● Exercise directions: Please state the number of lines in the entries below where the word "haben" appears. Include nothing else.

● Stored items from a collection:
※ ※ ※

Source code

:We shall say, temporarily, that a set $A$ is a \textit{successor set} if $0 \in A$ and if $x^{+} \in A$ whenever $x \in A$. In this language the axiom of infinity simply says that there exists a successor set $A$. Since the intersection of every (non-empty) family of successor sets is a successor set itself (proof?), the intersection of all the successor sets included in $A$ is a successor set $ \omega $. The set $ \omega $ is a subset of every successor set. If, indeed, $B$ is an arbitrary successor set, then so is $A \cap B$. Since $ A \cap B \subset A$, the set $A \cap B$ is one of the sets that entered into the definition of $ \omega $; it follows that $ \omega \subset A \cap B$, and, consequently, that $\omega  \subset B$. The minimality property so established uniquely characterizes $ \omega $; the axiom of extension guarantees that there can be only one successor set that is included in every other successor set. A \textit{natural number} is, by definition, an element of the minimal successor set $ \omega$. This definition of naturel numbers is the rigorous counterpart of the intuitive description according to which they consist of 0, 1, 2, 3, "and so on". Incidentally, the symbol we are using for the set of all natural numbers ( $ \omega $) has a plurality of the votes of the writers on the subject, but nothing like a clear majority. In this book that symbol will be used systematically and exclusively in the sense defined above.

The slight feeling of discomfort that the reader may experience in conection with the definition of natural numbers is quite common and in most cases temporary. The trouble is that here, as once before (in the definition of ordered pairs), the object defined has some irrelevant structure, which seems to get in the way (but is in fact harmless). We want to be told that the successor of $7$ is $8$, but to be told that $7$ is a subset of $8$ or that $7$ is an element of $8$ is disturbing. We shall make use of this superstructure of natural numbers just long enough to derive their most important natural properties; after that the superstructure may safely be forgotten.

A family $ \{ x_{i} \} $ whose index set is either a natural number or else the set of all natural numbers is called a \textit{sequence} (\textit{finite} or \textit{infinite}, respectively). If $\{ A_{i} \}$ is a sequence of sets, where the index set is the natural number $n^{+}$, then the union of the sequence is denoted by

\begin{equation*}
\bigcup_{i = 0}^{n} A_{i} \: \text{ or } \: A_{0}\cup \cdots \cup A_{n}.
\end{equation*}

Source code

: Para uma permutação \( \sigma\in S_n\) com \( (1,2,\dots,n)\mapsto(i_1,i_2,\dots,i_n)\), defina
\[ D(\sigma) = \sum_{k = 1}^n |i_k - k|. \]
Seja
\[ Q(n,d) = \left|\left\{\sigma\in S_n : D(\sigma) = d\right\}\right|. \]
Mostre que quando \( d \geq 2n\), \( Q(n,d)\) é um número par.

※ ※ ※

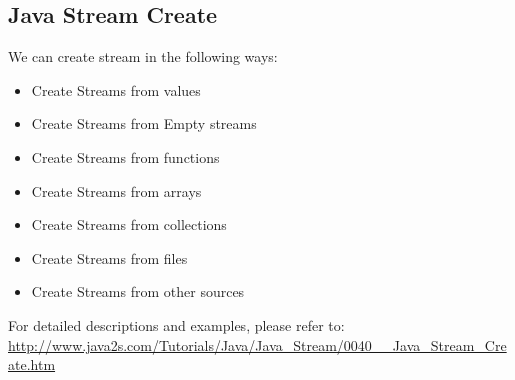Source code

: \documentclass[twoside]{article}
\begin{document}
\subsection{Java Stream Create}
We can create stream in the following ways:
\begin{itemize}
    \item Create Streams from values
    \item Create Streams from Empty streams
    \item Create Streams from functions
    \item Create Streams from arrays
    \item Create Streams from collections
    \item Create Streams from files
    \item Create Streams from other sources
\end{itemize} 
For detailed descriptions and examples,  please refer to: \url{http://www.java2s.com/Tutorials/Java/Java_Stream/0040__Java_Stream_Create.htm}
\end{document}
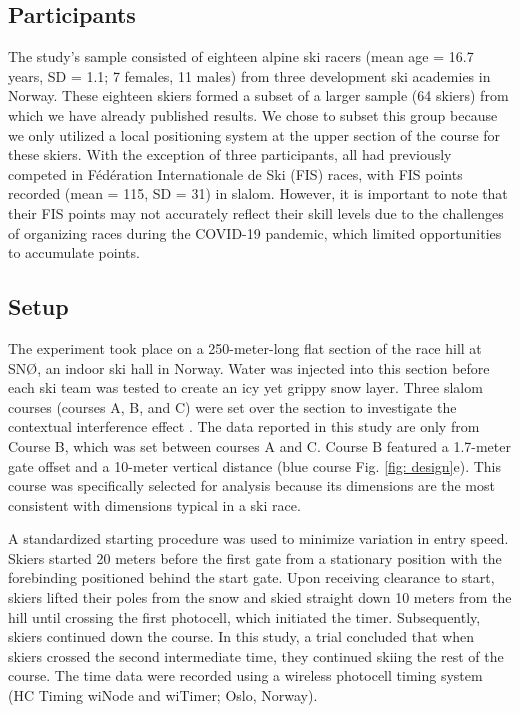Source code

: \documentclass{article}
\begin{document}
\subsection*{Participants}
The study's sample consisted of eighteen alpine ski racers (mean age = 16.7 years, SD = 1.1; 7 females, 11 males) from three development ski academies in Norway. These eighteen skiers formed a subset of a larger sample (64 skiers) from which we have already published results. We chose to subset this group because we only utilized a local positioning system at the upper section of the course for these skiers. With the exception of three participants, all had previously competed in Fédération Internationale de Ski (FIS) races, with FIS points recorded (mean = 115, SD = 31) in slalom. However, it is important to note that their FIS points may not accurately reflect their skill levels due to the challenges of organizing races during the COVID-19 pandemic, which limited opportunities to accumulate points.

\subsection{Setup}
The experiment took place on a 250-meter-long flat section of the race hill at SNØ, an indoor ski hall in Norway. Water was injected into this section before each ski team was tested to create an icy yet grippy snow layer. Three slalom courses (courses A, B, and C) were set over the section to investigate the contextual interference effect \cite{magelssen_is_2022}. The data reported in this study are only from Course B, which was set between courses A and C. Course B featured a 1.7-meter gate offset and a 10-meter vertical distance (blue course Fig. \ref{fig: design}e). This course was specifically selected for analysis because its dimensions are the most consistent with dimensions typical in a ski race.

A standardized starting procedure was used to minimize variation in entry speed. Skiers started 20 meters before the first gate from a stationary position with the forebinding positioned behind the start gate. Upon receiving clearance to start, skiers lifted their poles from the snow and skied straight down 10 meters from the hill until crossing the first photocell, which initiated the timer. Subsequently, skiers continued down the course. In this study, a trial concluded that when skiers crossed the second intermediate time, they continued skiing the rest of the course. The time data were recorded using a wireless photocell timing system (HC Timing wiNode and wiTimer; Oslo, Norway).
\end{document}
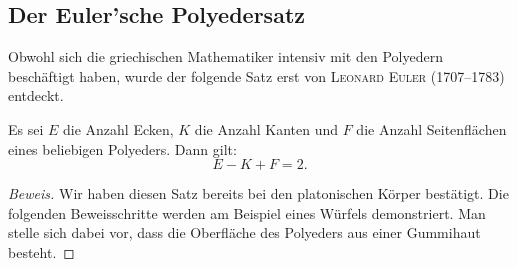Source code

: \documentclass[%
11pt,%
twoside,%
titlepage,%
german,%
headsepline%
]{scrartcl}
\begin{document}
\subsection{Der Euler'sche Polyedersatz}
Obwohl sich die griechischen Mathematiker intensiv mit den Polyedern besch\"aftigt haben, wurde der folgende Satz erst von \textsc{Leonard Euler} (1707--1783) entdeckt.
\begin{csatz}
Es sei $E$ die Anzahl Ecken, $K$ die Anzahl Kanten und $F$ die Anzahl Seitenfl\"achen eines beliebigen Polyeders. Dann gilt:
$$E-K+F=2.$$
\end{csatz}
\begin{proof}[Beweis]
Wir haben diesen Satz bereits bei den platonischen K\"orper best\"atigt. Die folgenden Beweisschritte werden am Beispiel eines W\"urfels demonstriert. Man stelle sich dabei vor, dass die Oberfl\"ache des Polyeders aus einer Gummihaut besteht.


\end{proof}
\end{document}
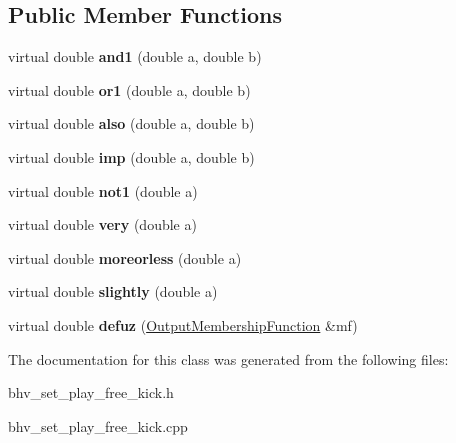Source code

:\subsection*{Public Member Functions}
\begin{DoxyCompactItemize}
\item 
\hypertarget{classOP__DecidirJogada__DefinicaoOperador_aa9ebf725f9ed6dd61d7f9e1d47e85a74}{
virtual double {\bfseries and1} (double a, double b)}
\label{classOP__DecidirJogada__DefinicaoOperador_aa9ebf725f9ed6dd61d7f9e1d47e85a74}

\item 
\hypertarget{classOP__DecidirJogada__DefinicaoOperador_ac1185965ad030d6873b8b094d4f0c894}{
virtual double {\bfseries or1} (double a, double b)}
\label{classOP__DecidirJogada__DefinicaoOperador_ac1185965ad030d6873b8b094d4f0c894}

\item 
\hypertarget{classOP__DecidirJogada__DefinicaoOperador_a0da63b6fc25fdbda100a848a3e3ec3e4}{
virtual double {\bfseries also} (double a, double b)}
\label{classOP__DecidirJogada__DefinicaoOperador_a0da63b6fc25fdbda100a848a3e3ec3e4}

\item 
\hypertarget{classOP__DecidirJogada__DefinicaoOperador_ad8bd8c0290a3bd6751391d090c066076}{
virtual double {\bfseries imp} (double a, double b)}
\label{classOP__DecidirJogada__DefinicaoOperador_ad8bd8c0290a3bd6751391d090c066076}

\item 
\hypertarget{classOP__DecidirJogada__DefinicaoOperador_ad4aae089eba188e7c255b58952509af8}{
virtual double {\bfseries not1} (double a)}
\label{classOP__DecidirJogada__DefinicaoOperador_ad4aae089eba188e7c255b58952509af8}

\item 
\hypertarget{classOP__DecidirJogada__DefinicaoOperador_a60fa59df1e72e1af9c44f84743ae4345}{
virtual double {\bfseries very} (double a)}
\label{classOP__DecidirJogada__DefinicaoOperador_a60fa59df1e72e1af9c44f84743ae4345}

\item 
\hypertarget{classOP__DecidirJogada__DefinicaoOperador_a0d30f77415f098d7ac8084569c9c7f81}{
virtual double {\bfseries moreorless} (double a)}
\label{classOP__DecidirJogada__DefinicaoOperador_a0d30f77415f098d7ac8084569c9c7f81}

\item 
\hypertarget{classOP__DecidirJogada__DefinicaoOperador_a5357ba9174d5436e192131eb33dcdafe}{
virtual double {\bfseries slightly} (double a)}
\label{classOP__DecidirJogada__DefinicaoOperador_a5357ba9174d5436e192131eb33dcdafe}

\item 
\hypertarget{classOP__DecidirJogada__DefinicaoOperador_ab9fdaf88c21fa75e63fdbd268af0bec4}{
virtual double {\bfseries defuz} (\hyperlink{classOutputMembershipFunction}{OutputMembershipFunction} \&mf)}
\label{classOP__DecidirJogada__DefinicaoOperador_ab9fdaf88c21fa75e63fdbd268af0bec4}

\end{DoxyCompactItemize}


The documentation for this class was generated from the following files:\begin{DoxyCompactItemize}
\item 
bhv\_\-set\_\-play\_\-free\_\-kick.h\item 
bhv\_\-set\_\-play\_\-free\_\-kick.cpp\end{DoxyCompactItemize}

※ ※ ※

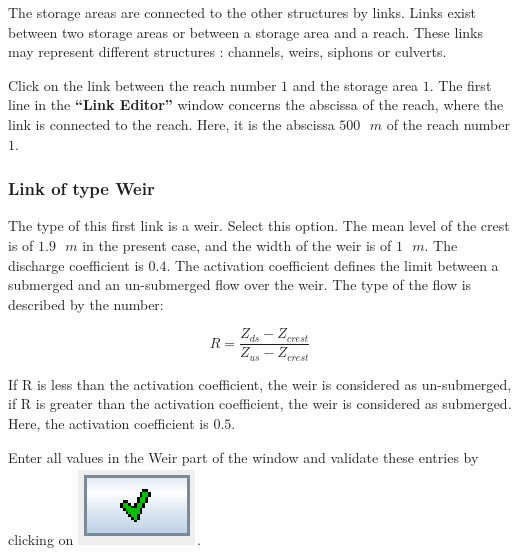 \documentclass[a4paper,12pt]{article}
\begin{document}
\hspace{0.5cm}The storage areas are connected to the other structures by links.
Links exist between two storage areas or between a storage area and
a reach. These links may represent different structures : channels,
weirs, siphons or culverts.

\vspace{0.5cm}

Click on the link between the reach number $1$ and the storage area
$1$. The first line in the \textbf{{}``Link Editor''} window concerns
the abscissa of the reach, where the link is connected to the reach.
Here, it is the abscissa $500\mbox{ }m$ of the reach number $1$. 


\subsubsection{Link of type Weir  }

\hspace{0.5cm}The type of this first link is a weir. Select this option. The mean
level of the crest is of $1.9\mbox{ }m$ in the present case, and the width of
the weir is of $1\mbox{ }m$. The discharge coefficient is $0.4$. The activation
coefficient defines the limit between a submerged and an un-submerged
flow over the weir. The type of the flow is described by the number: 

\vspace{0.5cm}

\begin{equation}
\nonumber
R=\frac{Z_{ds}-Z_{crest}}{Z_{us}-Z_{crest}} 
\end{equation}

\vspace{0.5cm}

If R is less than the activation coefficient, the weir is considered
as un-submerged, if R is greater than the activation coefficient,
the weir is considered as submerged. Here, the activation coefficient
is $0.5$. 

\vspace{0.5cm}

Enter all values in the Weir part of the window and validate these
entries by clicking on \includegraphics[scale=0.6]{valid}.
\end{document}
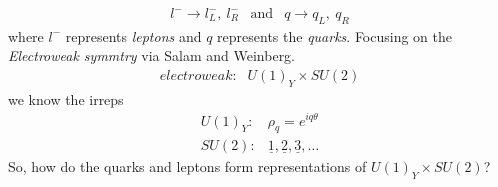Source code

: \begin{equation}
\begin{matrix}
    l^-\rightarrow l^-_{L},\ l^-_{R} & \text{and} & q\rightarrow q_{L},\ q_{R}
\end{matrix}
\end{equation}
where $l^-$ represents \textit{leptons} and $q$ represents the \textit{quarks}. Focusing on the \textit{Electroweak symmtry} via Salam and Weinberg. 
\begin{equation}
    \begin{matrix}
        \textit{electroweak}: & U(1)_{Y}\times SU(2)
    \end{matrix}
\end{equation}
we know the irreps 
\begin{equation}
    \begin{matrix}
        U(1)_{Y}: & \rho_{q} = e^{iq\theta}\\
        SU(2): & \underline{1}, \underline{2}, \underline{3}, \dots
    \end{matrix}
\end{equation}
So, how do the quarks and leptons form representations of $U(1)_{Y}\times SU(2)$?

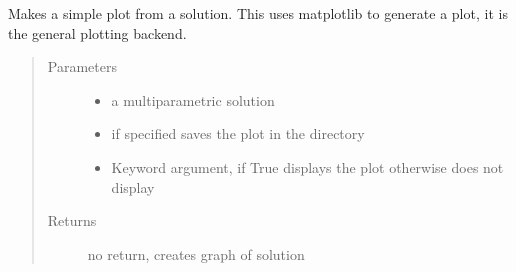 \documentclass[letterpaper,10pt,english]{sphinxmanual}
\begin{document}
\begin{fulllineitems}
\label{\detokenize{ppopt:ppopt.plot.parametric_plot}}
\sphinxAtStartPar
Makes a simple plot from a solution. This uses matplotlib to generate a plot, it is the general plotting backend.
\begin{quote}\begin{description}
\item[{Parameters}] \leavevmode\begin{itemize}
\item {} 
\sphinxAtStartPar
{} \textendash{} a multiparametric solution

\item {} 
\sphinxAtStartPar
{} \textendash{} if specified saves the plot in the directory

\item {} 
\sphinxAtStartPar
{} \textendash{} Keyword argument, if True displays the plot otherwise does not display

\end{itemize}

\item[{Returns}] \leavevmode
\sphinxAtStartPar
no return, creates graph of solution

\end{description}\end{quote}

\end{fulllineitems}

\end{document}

※ ※ ※

● Written response: 2